U.S. Keeps Pressure on North Korea Outside Six-Party Nuclear Disarmament Talks


The United States would continue to press North Korea on a variety of issues as nuclear negotiations continue, Secretary of State Condoleezza Rice said in an interview published yesterday (see GSN, Nov. 28).

Rice cited an interdiction earlier this year of a North Korean shipment of WMD-related materials, as well as a U.S. Treasury Department decision in May to sanction a Macau-based bank for facilitating a North Korean money-laundering operation (see GSN, Sept. 9).

“So we’re not sitting still while the six-party talks continue,” Rice told USA Today.

North Korea’s delegation to multilateral disarmament talks protested the sanctioning of the Macau-based bank during the last round of negotiations, AP reported.

Rice said Washington would not enter bilateral discussions on the issue.

“They (North Korea) know what they’re doing. They don’t need to have a bilateral on how to stop counterfeiting other people’s money,” she said. “Just stop doing it” (Yonhap, Nov. 29).

Meanwhile, the new U.S. ambassador to South Korea today expressed skepticism of North Korea’s commitment to nuclear disarmament, Reuters reported.

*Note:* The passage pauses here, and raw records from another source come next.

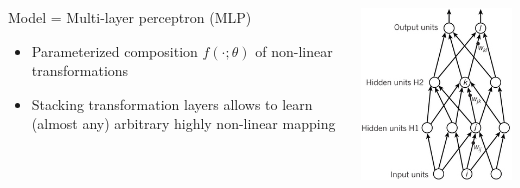 \documentclass{beamer}
\begin{document}
\begin{frame}
\begin{columns}
\begin{column}{0.65\textwidth}
                Model = Multi-layer perceptron (MLP)
                \begin{itemize}
                    \item Parameterized composition $f(\cdot; \theta)$ of non-linear transformations
                    \item Stacking transformation layers allows to learn (almost any) arbitrary highly non-linear mapping
                \end{itemize}
        \end{column}
        \begin{column}{0.4\textwidth}
            \centering
            \includegraphics[width=\textwidth]{figures/nn1.png}
        \end{column}
    \end{columns}


\end{frame}
\end{document}

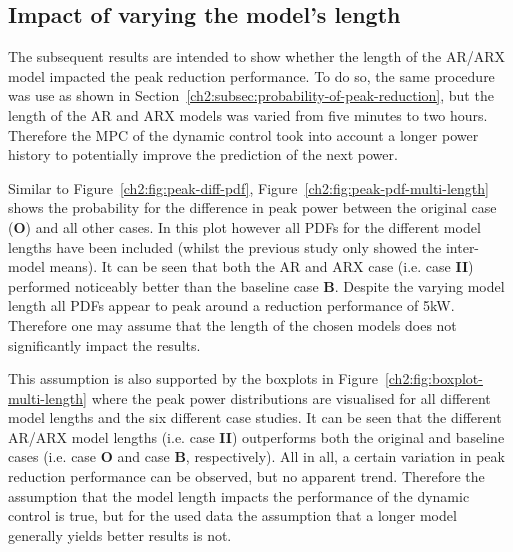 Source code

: \subsection{Impact of varying the model's length}

The subsequent results are intended to show whether the length of the AR/ARX model impacted the peak reduction performance.
To do so, the same procedure was use as shown in Section~\ref{ch2:subsec:probability-of-peak-reduction}, but the length of the AR and ARX models was varied from five minutes to two hours.
Therefore the MPC of the dynamic control took into account a longer power history to potentially improve the prediction of the next power.



Similar to Figure~\ref{ch2:fig:peak-diff-pdf}, Figure~\ref{ch2:fig:peak-pdf-multi-length} shows the probability for the difference in peak power between the original case (\textbf{O}) and all other cases.
In this plot however all PDFs for the different model lengths have been included (whilst the previous study only showed the inter-model means).
It can be seen that both the AR and ARX case (i.e. case \textbf{II}) performed noticeably better than the baseline case \textbf{B}.
Despite the varying model length all PDFs appear to peak around a reduction performance of 5kW.
Therefore one may assume that the length of the chosen models does not significantly impact the results.



This assumption is also supported by the boxplots in Figure~\ref{ch2:fig:boxplot-multi-length} where the peak power distributions are visualised for all different model lengths and the six different case studies.
It can be seen that the different AR/ARX model lengths (i.e. case \textbf{II}) outperforms both the original and baseline cases (i.e. case \textbf{O} and case \textbf{B}, respectively).
All in all, a certain variation in peak reduction performance can be observed, but no apparent trend.
Therefore the assumption that the model length impacts the performance of the dynamic control is true, but for the used data the assumption that a longer model generally yields better results is not.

“It remains to be seen whether North Korea is truly prepared to eliminate its nuclear programs, and to do so in a prompt and verifiable manner,” said Alexander Vershbow, who replaced Christopher Hill, now the top U.S. negotiator at the six-party talks. 

Vershbow said if Pyongyang was prepared to disarm, the United States was ready to respond by considering replacing a Korean War armistice with a peace treaty (Jon Herskovitz, Reuters, Nov. 30).